Senin, 16 Oktober 2017
Roma 1:1-7
Mazmur 98
Lukas 11:29-32
Ketika saya masih sekolah dulu, cemoohan “sok suci” sering diucapkan pada sesama teman sekolah. Biasanya ini semacam ejekan untuk anak yang kelihatannya alim, taat, tidak pernah berbuat kesalahan, atau jadi anak kesayangan guru. Orang yang dipanggil “sok suci” seakan-akan bisa membuat dirinya menjadi kelihatan suci.

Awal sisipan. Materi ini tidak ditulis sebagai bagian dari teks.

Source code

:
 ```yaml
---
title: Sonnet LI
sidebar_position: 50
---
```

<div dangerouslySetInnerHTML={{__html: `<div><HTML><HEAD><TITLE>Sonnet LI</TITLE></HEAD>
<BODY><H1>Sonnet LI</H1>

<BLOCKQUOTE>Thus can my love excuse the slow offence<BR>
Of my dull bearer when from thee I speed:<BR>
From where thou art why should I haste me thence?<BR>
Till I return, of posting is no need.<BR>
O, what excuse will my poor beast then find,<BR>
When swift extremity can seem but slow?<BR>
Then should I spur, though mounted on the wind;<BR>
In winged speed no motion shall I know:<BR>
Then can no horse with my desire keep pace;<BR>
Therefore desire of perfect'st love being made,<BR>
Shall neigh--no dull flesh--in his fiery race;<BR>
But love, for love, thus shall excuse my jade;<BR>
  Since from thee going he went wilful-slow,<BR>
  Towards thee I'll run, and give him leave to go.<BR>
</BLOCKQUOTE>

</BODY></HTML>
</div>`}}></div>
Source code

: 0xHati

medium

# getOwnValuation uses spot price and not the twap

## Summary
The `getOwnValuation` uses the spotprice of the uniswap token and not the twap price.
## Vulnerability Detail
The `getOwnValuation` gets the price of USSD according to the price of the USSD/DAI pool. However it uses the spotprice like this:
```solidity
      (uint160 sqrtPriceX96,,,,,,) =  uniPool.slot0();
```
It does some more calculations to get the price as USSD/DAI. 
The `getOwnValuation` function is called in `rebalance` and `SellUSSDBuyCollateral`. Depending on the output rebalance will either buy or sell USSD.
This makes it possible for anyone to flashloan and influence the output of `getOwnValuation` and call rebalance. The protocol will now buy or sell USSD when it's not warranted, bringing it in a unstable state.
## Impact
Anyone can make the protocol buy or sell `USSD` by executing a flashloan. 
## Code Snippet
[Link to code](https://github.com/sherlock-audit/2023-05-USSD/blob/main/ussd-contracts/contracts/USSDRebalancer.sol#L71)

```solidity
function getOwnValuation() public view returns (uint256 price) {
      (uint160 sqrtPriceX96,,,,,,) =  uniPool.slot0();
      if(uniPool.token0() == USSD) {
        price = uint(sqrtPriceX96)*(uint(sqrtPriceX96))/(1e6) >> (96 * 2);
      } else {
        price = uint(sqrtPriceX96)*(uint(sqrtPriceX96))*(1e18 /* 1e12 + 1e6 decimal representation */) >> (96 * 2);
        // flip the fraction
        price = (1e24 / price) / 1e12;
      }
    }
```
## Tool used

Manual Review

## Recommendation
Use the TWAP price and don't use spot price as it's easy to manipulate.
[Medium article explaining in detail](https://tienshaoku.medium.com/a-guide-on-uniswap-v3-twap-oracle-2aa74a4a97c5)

Kata suci atau kudus sendiri muncul beberapa kali dalam pendahuluan Surat Paulus kepada Jemaat di Roma yang kita baca hari ini. Akar kata bahasa Ibrani “qados” mempunyai makna “terpisahkan dari yang tidak suci”. Seseorang atau sesuatu menjadi kudus karena dipisahkan dari yang lain dan mempunya status yang istimewa. Tidak ada seseorang pun yang bisa membuat dirinya kudus atau suci, melainkan hanya oleh Tuhan sendiri.
Santo Paulus hari ini mengingatkan umat di Roma bahwa mereka semua dipanggil Tuhan untuk menjadi kudus. Uniknya, tidak hanya orang Yahudi saja, melainkan semua bangsa. Kekudusan bukan lagi menjadi monopoli bangsa pilihan, bangsa Yahudi. Semua orang pun dipanggil untuk menjadi istimewa, menjadi pilihan Allah, menjadi kudus.
Kesalahan atau dosa yang kita perbuat biasanya terjadi karena kita lupa status istimewa kekudusan kita. Mungkin kita merasa iri akan status orang lain. Mungkin juga kita tidak percaya akan kebaikan kita sendiri karena anggapan orang lain yang merendahkan kita. Semoga hari ini kita diingatkan kembali bahwa kita semua telah dipilih Allah untuk dikasihiNya. Tidak ada seorang atau sesuatu apapun yang bisa merenggut status istimewa kita itu. Tidak perlu kita bersusah payah untuk “sok suci.” Tuhan sendiri telah menguduskan kita. Mampukah kita hidup seperti layaknya orang yang kudus?